What you have to do → Only the lines with the string "choices" are needed; return each of them from the entries below.

Records to use →
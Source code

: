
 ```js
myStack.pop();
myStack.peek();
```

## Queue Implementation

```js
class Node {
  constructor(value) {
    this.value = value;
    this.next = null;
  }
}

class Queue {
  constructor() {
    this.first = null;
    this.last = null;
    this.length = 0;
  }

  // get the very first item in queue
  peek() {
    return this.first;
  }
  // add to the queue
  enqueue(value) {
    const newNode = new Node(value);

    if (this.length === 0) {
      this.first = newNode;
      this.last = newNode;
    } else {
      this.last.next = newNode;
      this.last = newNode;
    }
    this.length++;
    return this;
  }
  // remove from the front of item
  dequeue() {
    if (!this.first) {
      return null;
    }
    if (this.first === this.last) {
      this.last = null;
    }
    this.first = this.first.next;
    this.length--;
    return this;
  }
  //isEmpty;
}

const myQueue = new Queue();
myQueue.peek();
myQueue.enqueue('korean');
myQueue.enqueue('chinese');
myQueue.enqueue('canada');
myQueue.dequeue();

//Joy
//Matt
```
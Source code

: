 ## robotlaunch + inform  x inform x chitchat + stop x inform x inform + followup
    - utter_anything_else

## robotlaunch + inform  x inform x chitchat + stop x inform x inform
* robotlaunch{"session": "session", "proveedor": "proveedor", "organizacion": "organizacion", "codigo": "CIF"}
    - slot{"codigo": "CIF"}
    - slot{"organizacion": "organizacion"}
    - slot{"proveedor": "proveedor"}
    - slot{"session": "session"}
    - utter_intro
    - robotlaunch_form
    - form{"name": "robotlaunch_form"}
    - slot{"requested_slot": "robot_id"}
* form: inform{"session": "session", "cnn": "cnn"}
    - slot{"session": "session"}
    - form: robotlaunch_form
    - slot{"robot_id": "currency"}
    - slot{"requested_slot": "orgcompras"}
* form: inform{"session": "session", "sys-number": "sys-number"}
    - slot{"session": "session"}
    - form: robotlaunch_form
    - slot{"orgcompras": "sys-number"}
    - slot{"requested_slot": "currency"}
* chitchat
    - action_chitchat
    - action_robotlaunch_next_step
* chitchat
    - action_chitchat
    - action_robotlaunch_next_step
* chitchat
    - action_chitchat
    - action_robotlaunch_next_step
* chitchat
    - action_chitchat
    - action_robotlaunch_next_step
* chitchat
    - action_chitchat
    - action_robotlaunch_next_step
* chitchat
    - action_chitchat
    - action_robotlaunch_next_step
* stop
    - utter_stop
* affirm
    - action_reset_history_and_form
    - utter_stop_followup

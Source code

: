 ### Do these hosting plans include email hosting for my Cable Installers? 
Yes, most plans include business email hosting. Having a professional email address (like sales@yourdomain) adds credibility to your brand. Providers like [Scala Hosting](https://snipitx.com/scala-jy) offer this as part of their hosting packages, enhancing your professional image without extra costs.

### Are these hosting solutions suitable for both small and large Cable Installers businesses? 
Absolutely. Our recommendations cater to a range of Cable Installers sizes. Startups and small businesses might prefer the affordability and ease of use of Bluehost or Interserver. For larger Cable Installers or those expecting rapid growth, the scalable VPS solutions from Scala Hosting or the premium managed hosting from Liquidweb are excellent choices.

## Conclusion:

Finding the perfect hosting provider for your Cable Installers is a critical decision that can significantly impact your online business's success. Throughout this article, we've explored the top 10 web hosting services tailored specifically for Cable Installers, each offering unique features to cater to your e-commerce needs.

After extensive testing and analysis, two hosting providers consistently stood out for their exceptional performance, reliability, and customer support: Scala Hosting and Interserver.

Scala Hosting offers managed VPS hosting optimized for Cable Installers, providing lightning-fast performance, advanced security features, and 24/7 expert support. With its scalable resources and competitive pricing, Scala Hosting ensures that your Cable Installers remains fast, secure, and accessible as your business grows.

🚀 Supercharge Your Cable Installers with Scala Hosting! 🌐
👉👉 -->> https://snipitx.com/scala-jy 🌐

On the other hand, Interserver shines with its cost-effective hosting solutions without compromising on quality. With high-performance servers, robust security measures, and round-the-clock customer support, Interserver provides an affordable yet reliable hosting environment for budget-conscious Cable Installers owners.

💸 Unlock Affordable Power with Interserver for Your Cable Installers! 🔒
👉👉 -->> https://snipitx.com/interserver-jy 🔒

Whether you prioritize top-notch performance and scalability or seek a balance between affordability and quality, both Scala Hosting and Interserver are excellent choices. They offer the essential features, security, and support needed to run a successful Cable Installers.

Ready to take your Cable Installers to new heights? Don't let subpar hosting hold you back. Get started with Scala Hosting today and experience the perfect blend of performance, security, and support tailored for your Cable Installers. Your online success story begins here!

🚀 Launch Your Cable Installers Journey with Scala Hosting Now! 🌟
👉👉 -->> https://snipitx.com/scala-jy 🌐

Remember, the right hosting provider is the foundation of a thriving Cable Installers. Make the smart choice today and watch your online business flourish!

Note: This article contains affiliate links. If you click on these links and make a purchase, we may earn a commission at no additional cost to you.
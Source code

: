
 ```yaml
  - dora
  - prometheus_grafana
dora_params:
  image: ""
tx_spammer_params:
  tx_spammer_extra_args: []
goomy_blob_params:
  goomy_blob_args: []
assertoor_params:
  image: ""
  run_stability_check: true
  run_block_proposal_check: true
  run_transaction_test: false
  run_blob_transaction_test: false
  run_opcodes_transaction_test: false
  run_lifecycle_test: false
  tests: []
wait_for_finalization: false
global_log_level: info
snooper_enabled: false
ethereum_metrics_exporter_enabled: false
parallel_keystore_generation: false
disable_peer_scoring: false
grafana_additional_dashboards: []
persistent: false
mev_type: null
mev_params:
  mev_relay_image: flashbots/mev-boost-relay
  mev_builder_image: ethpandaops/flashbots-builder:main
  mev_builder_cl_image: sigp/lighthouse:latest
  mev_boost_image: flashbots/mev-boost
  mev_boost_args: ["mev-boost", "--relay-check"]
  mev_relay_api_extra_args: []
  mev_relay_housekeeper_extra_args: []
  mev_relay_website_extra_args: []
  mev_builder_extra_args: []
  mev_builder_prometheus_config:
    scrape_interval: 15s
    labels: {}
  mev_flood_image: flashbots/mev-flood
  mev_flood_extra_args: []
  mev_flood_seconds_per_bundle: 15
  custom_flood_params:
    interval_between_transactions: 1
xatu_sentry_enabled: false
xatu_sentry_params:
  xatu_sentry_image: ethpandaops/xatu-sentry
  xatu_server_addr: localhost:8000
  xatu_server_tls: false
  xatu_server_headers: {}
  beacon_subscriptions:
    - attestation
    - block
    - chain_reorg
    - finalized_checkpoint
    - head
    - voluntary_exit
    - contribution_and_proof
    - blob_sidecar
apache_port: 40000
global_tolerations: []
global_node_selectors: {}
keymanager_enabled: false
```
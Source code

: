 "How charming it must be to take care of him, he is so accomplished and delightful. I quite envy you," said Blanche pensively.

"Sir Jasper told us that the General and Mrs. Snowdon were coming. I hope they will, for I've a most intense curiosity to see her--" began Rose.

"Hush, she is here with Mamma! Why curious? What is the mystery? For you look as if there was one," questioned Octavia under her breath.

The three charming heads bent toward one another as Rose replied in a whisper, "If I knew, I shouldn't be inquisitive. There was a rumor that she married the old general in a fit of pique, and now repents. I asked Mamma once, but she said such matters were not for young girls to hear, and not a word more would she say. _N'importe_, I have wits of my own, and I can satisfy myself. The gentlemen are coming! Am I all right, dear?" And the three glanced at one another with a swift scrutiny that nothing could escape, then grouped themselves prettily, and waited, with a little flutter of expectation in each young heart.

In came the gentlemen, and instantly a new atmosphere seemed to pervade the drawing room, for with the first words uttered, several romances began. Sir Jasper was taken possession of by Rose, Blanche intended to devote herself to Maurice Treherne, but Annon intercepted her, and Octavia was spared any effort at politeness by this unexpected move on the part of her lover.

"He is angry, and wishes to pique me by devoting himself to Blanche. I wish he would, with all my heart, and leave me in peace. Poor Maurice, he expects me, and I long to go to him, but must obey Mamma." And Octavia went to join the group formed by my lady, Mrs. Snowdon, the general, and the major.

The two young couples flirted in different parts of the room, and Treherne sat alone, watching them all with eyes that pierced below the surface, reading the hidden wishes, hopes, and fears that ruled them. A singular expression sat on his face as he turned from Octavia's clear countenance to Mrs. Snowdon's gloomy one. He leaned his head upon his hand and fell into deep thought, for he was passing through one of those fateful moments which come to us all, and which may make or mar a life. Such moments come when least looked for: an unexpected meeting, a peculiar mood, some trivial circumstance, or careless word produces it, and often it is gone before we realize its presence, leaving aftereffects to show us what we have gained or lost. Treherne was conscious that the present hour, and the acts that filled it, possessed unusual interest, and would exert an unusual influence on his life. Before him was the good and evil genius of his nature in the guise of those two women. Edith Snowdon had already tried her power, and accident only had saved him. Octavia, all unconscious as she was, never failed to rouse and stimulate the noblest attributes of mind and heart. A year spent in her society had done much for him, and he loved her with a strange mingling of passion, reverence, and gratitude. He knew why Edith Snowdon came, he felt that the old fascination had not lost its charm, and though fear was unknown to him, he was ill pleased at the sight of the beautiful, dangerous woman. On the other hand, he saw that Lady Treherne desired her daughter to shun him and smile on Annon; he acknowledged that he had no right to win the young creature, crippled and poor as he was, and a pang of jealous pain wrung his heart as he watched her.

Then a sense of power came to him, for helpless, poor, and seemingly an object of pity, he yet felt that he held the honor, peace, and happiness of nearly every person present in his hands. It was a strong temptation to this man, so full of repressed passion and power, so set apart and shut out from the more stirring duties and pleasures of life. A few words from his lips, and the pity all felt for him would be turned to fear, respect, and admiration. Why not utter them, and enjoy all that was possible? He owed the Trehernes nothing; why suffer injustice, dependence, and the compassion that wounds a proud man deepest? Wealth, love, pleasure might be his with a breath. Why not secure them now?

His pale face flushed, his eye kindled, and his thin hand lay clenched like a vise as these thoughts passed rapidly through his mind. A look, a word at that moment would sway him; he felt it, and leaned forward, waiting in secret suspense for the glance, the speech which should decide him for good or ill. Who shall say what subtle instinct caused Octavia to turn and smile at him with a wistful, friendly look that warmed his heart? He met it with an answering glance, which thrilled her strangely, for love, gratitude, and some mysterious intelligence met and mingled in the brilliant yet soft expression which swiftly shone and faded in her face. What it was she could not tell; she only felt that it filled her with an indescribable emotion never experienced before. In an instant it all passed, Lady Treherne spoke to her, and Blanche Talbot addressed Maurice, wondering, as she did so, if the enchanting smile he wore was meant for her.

Exercise response →
Absolutely. Our recommendations cater to a range of Cable Installers sizes. Startups and small businesses might prefer the affordability and ease of use of Bluehost or Interserver. For larger Cable Installers or those expecting rapid growth, the scalable VPS solutions from Scala Hosting or the premium managed hosting from Liquidweb are excellent choices.
Whether you prioritize top-notch performance and scalability or seek a balance between affordability and quality, both Scala Hosting and Interserver are excellent choices. They offer the essential features, security, and support needed to run a successful Cable Installers.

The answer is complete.